Items from a dataset

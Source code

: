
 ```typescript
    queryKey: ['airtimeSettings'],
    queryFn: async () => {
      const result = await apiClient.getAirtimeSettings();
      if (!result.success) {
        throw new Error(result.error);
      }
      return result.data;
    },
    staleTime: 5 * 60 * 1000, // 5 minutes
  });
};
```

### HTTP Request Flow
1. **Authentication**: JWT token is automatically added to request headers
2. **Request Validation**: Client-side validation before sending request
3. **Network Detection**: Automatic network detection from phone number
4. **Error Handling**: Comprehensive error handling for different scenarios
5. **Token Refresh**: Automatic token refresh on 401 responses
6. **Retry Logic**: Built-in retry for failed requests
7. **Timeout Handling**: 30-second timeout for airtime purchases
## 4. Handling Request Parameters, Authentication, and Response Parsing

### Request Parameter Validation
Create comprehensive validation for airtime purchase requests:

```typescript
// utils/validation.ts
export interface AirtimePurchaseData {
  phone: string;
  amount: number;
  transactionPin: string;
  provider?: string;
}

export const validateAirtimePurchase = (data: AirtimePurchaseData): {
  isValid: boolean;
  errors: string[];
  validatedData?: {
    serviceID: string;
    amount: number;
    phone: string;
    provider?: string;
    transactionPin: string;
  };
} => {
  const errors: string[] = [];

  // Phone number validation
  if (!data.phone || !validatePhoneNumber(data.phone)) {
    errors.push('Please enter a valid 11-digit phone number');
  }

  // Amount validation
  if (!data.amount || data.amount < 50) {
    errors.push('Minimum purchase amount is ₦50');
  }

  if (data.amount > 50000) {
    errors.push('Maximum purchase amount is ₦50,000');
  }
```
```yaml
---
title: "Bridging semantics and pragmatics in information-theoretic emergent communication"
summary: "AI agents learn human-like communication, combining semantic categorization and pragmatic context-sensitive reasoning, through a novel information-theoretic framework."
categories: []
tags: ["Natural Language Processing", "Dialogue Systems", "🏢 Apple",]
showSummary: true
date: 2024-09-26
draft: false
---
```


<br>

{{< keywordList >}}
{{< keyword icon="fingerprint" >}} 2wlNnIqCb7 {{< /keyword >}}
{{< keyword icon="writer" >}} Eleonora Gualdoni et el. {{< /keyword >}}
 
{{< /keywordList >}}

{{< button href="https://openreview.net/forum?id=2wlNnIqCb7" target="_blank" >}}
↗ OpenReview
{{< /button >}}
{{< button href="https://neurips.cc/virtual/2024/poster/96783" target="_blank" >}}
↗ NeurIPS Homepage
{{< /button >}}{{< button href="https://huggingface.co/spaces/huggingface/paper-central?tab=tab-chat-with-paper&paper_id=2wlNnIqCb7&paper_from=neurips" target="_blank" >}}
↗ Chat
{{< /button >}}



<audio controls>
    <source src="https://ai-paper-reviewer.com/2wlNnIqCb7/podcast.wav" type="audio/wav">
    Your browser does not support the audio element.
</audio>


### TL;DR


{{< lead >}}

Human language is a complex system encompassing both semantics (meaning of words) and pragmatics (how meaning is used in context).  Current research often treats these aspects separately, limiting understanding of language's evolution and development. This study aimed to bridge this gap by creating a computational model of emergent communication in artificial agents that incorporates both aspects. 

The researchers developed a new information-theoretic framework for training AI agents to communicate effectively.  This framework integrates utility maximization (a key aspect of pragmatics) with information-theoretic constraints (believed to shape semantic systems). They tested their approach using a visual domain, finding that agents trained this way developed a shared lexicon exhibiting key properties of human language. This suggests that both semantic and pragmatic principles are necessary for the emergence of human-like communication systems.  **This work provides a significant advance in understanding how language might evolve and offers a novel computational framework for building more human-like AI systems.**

Work order:
Scan the data above. Return every line with "button" in it.

Your response:
{{< button href="https://openreview.net/forum?id=2wlNnIqCb7" target="_blank" >}}
{{< /button >}}
{{< button href="https://neurips.cc/virtual/2024/poster/96783" target="_blank" >}}
{{< /button >}}{{< button href="https://huggingface.co/spaces/huggingface/paper-central?tab=tab-chat-with-paper&paper_id=2wlNnIqCb7&paper_from=neurips" target="_blank" >}}
{{< /button >}}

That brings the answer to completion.